まず押さえる:トンネリングプロトコルとは何を決めるか

VPNの「トンネリングプロトコル」は、VPN内でデータを包み込む手順と、通信のやり取り(確立の仕方、再送や制御の考え方など)に関わる枠組みです。そのため選び方は、暗号方式そのものだけでなく、ネットワーク環境での通りやすさ、接続の安定性、端末やOS、アプリ側の対応状況に直結します。

選定の基本モデル:目的×環境×実装可否

適切さを判断するには、次の順で整理すると迷いにくくなります。

  1. 目的(何に使うか)
  • 通信の安定性が最優先:切断しにくさや回復のしやすさを意識します。
  • 動画や大きなデータ移動が多い:遅延や揺らぎへの影響が小さい選択を優先します。
  • ゲームや低遅延を重視:安定性と遅延のバランスが取れるかを重視します。 ※ただし、最終的な体感は回線や経路にも左右されるため「どれが常に最速」という形で断定はできません。
  1. 環境(どこで使うか)
  • 企業ネットワークや一部の回線では、VPNの種類によって通りにくさが出ることがあります。
  • モバイル回線やWi‑Fiでも、帯域や経路の特性が変わります。 そのため「どの条件でも同じ結果」とは考えず、想定環境での可用性を先に見ます。
  1. 実装可否(端末・クライアント・サーバ側) トンネリングプロトコルは、端末のOSやVPNクライアント、サーバ側の実装に依存します。まず“選べる選択肢が存在するか”を確認し、対応がなければ比較以前に候補から外れます。ここを無視すると、机上の比較で時間を溶かしがちです。
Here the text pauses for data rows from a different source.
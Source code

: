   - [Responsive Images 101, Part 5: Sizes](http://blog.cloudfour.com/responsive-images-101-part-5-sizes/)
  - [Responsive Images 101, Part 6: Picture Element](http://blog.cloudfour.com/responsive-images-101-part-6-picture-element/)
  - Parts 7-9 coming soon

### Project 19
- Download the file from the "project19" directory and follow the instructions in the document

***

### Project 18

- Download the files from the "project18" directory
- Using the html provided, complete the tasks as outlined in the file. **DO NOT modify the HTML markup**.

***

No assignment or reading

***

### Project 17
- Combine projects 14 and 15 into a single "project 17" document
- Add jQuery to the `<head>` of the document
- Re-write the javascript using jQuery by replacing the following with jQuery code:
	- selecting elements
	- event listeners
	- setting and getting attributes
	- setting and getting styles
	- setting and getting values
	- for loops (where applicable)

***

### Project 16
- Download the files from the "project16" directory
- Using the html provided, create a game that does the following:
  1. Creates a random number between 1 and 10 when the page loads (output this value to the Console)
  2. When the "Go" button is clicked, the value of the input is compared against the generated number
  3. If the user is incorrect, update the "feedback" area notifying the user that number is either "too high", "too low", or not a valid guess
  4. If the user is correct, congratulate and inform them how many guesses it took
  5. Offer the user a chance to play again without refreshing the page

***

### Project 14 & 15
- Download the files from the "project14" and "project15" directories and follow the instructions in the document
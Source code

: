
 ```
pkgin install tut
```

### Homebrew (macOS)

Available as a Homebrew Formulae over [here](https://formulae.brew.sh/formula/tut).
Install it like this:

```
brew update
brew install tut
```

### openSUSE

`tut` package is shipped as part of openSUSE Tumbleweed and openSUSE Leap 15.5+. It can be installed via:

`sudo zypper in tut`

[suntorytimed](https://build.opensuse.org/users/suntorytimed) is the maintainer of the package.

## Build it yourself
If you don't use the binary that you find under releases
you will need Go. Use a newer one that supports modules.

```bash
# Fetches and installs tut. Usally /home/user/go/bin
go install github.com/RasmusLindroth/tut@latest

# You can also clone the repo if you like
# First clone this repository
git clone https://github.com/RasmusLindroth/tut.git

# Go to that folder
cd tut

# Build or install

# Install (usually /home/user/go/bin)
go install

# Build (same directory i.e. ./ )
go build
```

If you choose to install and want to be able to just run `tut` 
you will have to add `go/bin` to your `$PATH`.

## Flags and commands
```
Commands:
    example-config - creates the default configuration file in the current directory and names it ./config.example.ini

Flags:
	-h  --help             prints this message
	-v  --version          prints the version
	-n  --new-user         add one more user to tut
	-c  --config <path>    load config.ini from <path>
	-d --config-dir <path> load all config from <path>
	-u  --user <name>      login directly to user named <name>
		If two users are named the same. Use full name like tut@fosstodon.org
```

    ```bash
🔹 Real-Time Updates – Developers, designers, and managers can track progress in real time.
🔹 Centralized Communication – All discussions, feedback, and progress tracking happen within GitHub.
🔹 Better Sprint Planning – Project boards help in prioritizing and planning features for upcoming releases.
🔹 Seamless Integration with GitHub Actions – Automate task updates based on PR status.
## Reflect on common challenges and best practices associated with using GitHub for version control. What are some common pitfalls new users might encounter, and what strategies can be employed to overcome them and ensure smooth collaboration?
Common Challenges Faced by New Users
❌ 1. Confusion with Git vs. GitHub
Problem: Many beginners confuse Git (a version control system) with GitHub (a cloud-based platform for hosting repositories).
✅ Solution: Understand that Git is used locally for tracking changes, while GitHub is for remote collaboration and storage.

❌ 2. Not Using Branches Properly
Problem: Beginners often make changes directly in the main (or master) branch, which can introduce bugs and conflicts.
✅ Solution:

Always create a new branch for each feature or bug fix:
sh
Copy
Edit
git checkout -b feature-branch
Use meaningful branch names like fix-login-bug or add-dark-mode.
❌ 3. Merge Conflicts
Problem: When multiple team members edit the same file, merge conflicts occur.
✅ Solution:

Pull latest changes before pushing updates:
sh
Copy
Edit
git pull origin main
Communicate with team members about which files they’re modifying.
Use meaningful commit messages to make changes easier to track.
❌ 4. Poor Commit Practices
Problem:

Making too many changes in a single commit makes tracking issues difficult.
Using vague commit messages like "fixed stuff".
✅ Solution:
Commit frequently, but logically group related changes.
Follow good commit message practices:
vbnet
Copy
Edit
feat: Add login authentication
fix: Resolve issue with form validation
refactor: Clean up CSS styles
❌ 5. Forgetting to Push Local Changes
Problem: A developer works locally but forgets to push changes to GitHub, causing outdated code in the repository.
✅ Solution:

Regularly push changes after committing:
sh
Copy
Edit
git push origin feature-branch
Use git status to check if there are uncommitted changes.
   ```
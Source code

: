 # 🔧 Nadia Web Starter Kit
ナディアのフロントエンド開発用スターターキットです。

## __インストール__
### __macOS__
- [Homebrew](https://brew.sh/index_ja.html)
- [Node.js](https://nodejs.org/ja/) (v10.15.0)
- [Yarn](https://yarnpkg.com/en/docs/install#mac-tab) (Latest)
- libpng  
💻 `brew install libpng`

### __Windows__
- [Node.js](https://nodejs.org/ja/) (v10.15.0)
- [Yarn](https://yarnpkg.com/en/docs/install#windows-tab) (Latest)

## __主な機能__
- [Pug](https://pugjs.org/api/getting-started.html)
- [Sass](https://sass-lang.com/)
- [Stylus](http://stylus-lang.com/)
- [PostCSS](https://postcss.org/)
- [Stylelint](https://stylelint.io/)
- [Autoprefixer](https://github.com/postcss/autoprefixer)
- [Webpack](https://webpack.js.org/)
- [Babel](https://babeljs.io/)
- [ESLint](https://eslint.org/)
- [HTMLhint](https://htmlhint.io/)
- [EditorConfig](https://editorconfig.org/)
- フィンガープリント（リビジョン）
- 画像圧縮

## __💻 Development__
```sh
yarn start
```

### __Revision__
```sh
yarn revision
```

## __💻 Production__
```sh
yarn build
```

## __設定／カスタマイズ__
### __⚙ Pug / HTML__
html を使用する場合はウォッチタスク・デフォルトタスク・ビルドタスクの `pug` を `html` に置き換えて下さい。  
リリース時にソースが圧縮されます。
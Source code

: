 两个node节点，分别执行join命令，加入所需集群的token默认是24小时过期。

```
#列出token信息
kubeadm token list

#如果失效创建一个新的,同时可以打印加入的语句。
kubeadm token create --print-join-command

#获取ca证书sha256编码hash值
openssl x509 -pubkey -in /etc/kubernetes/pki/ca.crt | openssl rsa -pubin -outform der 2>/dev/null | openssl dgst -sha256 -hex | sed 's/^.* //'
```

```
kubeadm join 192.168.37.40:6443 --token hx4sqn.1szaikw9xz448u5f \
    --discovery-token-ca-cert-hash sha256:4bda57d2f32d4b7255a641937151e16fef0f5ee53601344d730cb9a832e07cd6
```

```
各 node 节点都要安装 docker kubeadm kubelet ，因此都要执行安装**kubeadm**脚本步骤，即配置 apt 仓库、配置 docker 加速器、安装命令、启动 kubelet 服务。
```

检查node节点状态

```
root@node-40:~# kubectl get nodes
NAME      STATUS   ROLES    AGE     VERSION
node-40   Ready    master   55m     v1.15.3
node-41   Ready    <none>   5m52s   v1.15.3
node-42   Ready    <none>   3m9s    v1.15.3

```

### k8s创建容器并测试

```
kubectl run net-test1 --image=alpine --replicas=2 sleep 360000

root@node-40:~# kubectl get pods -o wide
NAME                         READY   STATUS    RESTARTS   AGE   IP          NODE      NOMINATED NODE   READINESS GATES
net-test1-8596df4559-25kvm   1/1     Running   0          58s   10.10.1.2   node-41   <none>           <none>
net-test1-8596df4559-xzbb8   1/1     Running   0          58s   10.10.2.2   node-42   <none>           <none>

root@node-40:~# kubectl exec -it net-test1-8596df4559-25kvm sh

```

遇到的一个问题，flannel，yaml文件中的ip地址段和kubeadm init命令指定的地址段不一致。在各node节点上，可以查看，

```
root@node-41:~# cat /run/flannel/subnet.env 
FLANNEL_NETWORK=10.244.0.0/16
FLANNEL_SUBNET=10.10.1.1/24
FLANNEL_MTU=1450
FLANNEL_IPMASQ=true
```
比較するときの見どころ:同じ「VPN」でも挙動が違う

プロトコルごとの差は、一般に「接続確立の手順」「通信の性格(制御の強さ)」「ネットワーク制限への相性」に表れます。

  • 通りやすさ(制限の影響) 一部のネットワークでは、特定の種類の通信がフィルタリングや制限の対象になります。